Judge Keady, did not, however, dismiss the individual claim of plaintiff Farmer without a hearing. In this regard, he said, at pages 5 and 6 of the opinion:

 
Finally, we consider whether Sanders bars plaintiff from maintaining her individual claim. We note in this regard that defendant's assertion that noncompliance with Title VII by a plaintiff who brings an action under both Title VII and 42 U.S.C. § 1981 bars said plaintiff from proceeding must be rejected. It is clear that even assuming such noncompliance is shown, where, as here, no statute of limitations is encountered, that § 1981 provides a sufficient independent basis for an employment discrimination claim. Walton v. Utility Products, [424] F.Supp. [1145], GC 75-104-K (Sept. 9, 1976). We are also of the opinion that this court should not dispose of plaintiff's individual claim without an evidentiary hearing. Where, as here, a plaintiff has an action filed, pending resolution of which a similar 23(B) (2) class action is resolved by a consent decree, and the plaintiff in the pending cause is a member of the plaintiff class described in the Consent Decree, and, further, only published notice is provided to those class members, we believe that due process can be best served by a hearing to determine whether plaintiff or her counsel had such notice of the proposed settlement to now preclude her individual claim.

A hearing was held on April 9, 1977, to determine the individual rights of Farmer.
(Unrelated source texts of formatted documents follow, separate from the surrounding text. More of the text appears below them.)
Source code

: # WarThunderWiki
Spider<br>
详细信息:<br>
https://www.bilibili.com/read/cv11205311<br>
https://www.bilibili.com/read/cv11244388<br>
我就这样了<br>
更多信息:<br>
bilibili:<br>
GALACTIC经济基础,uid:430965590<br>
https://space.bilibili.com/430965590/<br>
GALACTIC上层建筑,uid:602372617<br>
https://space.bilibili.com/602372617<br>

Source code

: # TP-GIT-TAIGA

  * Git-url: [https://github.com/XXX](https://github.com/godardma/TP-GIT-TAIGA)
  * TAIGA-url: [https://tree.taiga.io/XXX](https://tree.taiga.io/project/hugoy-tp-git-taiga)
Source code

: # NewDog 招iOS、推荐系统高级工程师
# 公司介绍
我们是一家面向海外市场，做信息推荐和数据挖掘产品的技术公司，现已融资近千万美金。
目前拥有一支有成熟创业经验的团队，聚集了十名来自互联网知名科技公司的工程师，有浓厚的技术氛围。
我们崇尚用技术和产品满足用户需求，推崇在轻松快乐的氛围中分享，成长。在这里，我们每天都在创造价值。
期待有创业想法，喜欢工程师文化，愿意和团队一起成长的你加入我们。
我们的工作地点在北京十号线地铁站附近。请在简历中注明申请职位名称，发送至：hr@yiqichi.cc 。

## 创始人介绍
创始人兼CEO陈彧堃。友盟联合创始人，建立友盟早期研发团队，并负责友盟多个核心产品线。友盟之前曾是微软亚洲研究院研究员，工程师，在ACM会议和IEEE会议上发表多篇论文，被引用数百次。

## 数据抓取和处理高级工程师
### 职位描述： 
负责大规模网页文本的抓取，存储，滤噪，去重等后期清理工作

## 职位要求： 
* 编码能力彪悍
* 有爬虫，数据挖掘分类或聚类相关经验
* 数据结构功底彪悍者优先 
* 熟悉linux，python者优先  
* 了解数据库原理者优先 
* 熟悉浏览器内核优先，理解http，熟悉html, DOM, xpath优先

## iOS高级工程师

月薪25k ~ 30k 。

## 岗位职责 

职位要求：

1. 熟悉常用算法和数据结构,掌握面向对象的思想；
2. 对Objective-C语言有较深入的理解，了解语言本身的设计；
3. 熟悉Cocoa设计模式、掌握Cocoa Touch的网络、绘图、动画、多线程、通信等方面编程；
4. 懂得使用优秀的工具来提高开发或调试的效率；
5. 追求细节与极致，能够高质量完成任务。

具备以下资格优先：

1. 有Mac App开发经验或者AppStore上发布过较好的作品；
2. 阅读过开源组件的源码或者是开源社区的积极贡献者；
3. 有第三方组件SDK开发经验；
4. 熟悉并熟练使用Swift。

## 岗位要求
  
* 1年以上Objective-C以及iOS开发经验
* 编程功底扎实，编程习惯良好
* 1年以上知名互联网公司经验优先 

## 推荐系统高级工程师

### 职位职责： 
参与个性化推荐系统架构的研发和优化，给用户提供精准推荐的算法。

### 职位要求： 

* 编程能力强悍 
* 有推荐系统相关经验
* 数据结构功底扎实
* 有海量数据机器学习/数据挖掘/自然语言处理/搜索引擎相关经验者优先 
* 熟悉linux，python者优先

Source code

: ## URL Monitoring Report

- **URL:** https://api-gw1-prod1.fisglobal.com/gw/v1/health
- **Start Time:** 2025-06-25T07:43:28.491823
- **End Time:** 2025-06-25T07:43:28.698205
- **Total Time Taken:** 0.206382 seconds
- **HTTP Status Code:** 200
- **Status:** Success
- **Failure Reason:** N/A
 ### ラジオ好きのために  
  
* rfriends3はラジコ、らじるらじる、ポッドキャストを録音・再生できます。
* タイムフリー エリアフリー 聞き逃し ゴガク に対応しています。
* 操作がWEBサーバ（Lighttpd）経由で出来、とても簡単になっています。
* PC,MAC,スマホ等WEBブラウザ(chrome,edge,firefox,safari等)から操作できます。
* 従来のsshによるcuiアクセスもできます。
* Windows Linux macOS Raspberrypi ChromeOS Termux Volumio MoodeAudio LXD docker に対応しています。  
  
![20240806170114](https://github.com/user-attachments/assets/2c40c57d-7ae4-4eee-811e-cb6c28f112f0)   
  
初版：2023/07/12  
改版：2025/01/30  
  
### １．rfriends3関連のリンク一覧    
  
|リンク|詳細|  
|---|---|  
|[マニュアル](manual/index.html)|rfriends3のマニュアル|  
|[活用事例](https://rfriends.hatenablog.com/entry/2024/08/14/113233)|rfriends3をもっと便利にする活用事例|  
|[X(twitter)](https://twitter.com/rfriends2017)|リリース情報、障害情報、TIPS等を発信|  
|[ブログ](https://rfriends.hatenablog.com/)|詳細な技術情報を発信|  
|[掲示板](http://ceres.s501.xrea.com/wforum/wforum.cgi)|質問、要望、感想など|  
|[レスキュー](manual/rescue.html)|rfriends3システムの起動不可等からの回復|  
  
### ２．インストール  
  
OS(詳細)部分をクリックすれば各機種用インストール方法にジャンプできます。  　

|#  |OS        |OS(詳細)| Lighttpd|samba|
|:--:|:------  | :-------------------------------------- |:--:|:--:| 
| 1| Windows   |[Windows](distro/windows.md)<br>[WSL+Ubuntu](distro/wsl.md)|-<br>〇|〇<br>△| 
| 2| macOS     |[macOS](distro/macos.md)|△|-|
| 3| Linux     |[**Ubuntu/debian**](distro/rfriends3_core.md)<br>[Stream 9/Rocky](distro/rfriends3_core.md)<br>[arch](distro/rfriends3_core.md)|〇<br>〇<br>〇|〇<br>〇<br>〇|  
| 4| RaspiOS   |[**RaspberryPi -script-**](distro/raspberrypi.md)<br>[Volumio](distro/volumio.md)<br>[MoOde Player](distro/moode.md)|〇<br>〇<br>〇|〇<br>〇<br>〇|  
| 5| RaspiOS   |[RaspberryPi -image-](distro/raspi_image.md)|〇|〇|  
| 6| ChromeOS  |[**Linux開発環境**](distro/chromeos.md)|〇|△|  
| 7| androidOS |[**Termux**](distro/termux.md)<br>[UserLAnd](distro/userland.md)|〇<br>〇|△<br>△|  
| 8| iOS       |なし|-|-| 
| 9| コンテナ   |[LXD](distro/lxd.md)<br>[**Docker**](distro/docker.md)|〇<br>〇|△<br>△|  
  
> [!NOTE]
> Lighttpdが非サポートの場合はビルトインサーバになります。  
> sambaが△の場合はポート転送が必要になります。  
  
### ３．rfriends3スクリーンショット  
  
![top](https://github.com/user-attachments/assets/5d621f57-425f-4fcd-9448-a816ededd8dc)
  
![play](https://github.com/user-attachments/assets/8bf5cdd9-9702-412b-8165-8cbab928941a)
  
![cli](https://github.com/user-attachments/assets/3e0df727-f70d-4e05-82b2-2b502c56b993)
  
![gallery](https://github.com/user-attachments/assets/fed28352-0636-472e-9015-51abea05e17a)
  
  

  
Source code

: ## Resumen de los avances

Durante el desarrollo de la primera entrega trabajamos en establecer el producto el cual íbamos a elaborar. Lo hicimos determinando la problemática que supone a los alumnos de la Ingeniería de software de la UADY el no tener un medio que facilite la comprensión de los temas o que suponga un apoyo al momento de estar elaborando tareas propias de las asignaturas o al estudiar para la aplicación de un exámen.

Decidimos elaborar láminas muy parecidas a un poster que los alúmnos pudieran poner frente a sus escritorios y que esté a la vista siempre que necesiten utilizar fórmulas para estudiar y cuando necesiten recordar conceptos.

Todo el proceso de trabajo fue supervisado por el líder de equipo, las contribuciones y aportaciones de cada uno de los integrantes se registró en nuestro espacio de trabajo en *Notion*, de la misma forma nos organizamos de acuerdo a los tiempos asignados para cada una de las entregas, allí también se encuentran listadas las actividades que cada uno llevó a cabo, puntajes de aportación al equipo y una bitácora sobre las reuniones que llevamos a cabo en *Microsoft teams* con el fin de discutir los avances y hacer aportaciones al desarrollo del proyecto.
At the conclusion of the hearing, Judge Keady entered an order dismissing Farmer's individual claim. The relevant part of the order is as follows:

 
After hearing arguments the court delivered from the bench findings of fact and conclusions of law as contained in the court reporter's notes to the effect that counsel for Carolyn Farmer had actual knowledge of the proposed settlement in the companion Sanders case prior to June 8, 1976, and elected to take no action with respect thereto by way of preserving or protecting the individual claims of Carolyn Farmer and that accordingly, the final judgment of this court rendered in the Sanders case constitutes an adjudication of all rights of the plaintiff class, of which Carolyn Farmer was a member, and she is bound by the terms thereof; it is therefore
 
ORDERED:
 
That the complaint of Carolyn Farmer is finally dismissed with prejudice and all costs are taxed to plaintiff.

It is uncontradicted in this record that plaintiff's counsel had actual knowledge of the proposed settlement in Sanders, prior to June 8, 1977, and elected to take no action with respect thereto by way of preserving or protecting the individual claims of plaintiff Walls. Under these circumstances such claims, if any, as plaintiff Walls may have individually and which he seeks to pursue in the action sub judice are barred by the consent decree rendered in Sanders.

*532 The court finds that there is no genuine issue as to any material fact which justifies a trial of the action sub judice on the merits, and that the defendant is entitled to a judgment as a matter of law.

An appropriate order will be entered by the court.

NOTES

[1] The court's July 28, 1976, order of reference to the magistrate for consideration and report on plaintiff's motion for class certification was rescinded on the motion sub judice by the court's order of May 12, 1977.

[2] The action sub judice will be herein referred to as "Walls".

[3] The notice published pursuant to decree, provided in relevant part:

The parties propose to compromise this litigation . . . and have limited the class of persons who may be eligible for individual relief, including monetary relief, in the nature of back pay, to the named plaintiffs [Sanders and Haynes]. If any member of the class defined above objects to such Consent Decree, he or she may file such objections with [the] Deputy Clerk, United States District Court, Greenville, Mississippi 38701 . . . not later than on or before 4:30 P.M., on June 8, 1976.